From this realization, we can, I think, begin to understand the fundamental role of sophiology in Bulgakov’s theology. It is, and this is not incidental, related to the way his theology is rooted in the Liturgy. This was something that Fr. Alexander Schmemann saw, even though he was somewhat averse to Bulgakov’s theology. In an article called “Trois Images,” he speaks of Bulgakov celebrating the Divine Liturgy:
“My third memory of Fr. Sergius, the third image, is … of Fr. Sergius before the altar, celebrating the liturgy …He was not ac- complishing a well-established rite, traditional in all its details. He delved down to the very depths, and one had the impression that the Liturgy was being celebrated for the first time, that it had fallen down from heaven and been set up on the earth at the dawn of time. The bread and the chalice on the altar, the flame of the candles, the smoke of the incense, the hands raised to the heavens: all this was not simply an “office.” There was accomplished here something involving the whole created world, something of the preeternal, the cosmic—the “terrible and the glorious” [strashnoe i slavnoe], in the sense these liturgical words have in Slavonic. It seemed to me that it is not by chance that the writings of Fr. Sergius are very often laden—so it seems—with liturgical Slavisms, that they themselves so often resonate with liturgical praise. It is not just a matter of style. For the theology of Fr. Sergius, at its most profound, is precisely and above all liturgical.”
The Liturgy, like Sophia, negotiates an “in-between,” relating man to God.
…What is creation like, if God indeed created it (through Wisdom)? As we ask these questions, we find ourselves asking questions that have exercised Christians for centuries, and perhaps most acutely at the beginning, when, in the second century, Christianity faced the manifold challenges of Greek philosophy and Gnosticism. Christianity was not consonant with just any View of the universe. Christians agreed with the Platonists over the existence of a transcendent divine, divine providence and human free will, and adopted Platonist arguments against other Greek philosophers—Aristotelians, Stoics and Epicureans—who rejected one or other of these positions. They completely rejected the view, held by most of those whom scholars now call Gnostics, that the universe was the product of a god or gods who were either malevolent or negligent. At one point Irenaeus defends the Christian view of a universe, created out of nothing by a good God who rules it through his providence, by appealing to the Christian Liturgy:
“How can they say that flesh is destined for corruption, the flesh that has been nourished by the body and blood of the Lord? Either they must change their opinion, or cease to offer him what they have said they do. Our opinion is consonant with the Eucharist, and the Eucharist confirms our faith. We ofler him what belongs to him, harmoniously proclaiming the communion and union of flesh and spirit. For taking from the earth bread, after the invocation of the Lord it is no longer common bread, but Eucharist, joining together two realities, the earthly and the heavenly, so that our bodies, receiving the Eucharist, are no longer corruptible, but possess the hope of eternal resurrection. We make an offering to him, not because he needs anything, but to give thanks for his gifts and to sanctify the creation.”
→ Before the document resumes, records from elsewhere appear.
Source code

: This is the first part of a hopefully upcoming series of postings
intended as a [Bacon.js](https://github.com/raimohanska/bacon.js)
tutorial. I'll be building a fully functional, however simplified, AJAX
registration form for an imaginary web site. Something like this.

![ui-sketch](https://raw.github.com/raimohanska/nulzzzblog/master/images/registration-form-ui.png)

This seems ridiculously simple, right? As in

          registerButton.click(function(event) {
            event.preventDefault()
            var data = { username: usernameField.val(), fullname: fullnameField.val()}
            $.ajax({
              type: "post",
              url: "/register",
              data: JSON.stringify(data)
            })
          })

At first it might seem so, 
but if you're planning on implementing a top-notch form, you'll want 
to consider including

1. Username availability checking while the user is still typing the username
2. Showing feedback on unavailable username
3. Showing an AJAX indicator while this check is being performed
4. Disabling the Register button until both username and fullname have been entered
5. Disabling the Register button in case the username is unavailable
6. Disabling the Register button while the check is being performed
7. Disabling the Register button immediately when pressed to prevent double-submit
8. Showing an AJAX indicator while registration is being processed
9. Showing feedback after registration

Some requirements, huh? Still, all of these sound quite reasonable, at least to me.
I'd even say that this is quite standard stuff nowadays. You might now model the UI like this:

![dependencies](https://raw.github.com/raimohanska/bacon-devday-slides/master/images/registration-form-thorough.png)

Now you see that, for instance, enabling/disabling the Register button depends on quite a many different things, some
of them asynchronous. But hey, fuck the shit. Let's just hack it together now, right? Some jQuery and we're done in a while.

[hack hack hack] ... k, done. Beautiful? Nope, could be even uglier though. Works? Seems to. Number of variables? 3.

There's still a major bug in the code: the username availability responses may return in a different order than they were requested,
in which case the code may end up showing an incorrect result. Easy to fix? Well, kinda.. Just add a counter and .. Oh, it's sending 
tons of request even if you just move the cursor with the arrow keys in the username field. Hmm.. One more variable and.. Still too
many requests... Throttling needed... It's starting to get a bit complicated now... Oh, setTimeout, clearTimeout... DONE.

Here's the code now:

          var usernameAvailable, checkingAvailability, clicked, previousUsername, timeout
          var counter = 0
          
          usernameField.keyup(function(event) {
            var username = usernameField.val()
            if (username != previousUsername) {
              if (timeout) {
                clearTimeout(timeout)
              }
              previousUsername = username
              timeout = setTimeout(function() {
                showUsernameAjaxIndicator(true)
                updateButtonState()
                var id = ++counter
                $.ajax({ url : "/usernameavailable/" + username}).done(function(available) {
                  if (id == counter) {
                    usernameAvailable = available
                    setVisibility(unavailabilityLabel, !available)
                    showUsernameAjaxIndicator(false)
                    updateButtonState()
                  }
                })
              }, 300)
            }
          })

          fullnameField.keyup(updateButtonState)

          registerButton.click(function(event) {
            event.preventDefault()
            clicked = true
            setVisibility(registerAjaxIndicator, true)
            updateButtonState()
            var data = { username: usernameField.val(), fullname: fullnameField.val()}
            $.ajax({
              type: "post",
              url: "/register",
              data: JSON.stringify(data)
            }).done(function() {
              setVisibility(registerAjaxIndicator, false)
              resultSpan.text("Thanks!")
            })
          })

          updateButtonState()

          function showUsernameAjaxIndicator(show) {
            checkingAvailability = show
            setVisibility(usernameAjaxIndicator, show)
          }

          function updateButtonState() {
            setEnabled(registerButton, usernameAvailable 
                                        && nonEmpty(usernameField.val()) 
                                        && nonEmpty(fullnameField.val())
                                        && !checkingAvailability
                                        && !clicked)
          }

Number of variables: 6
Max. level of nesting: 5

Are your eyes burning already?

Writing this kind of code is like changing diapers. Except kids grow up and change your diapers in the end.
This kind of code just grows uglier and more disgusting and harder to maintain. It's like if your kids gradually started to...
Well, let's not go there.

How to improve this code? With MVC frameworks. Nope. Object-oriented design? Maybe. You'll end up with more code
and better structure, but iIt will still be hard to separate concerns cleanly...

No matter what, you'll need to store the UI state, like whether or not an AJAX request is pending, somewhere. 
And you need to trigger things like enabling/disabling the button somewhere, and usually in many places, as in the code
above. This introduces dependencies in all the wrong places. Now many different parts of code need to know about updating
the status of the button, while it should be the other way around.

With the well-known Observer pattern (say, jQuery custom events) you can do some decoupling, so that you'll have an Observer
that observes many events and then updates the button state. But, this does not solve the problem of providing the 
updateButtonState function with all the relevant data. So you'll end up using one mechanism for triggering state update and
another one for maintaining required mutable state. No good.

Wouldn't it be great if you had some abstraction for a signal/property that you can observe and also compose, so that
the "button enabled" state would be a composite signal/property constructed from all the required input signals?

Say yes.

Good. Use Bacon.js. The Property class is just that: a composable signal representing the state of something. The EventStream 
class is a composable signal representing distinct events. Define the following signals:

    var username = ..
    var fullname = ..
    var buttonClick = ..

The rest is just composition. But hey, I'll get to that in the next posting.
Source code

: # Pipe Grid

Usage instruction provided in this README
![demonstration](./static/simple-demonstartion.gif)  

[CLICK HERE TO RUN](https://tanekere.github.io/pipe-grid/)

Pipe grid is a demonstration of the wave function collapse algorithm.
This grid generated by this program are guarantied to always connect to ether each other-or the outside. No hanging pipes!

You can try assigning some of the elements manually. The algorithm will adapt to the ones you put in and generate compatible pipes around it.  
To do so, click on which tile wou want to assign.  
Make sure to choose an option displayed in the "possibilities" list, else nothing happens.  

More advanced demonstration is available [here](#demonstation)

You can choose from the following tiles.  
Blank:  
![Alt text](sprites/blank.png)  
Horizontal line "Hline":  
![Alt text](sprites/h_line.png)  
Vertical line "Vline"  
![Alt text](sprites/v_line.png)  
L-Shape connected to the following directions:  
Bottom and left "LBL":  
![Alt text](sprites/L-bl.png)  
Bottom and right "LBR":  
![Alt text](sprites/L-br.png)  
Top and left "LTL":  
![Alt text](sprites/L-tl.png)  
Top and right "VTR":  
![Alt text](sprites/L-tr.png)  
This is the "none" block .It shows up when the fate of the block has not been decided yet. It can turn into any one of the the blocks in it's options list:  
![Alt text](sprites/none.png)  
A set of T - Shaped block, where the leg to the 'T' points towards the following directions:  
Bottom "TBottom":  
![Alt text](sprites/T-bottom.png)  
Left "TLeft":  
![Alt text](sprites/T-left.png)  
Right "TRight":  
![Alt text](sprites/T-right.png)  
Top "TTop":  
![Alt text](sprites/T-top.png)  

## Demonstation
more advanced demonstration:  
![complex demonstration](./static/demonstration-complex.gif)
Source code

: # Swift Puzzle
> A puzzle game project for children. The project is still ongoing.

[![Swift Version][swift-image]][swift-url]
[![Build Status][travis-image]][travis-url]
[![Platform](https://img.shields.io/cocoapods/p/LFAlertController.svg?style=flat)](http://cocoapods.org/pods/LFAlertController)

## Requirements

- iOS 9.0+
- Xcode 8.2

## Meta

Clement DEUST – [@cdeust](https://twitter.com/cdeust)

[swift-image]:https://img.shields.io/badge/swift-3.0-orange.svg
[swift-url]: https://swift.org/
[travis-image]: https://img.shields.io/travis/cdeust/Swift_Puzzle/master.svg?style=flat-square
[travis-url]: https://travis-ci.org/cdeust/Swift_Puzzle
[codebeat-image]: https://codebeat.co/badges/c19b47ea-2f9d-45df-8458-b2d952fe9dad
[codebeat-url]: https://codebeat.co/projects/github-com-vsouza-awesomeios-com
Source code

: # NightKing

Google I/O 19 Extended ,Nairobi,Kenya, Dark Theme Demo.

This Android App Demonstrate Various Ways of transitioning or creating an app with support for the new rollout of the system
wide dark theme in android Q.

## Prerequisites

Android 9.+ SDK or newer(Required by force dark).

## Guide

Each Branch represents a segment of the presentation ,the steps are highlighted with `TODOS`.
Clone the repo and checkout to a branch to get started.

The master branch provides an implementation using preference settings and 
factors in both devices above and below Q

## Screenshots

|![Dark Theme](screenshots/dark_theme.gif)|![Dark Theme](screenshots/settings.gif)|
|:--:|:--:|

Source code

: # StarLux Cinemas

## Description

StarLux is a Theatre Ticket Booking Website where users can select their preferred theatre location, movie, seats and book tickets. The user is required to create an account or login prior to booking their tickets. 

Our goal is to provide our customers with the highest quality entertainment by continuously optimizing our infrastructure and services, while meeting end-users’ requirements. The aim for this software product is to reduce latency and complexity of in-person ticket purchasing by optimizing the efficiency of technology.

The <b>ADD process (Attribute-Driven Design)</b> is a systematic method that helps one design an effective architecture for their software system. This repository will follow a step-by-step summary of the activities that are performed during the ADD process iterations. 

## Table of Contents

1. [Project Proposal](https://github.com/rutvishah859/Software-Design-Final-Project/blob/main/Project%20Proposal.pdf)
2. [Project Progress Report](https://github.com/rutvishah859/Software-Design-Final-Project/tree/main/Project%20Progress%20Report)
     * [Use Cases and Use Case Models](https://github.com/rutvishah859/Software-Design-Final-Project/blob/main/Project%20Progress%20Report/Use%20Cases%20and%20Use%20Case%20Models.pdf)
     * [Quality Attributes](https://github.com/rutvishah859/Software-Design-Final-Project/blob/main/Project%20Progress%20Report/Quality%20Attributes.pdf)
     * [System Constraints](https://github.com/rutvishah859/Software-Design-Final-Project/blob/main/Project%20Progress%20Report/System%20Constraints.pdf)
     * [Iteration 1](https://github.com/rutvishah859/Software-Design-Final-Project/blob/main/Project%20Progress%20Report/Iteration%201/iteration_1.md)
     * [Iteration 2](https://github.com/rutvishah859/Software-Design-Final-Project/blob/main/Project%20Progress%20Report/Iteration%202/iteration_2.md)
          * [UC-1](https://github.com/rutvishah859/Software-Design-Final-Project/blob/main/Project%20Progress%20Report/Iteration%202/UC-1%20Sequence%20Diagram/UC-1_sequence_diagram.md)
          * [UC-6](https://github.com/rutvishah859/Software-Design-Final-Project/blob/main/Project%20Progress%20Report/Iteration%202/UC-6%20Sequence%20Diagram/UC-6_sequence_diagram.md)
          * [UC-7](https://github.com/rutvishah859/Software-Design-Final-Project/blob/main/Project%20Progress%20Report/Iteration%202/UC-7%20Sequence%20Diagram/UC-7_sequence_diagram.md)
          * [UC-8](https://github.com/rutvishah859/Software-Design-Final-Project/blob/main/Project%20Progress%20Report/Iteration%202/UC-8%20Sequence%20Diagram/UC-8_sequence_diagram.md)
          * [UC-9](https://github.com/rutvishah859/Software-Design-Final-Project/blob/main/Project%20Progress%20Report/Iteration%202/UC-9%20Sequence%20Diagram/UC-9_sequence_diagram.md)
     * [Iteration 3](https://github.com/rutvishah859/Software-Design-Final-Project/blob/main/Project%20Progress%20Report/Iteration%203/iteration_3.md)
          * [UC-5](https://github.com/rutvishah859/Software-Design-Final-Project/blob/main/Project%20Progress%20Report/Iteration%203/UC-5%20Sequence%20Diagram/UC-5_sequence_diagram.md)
For Irenaeus, to take bread and wine, to offer them to God and invoke the Holy Spirit to transform them into the Body and Blood of Christ, entails a certain View of creation: that it is good, that the one to whom we offer the Eucharist is the Creator. In the same way, for Bulgakov, to celebrate the Eucharist entails that creation belongs to God, that it is not alien to him, that to be a creature is already to be graced, something that Fr. Schmemann’s “third image” seems to suggest: Bulgakov’s celebration of the Divine Mysteries seemed to him something autochthonous, something rooted in the very being of creation. It is this intuition that lay at the heart of his sophiology.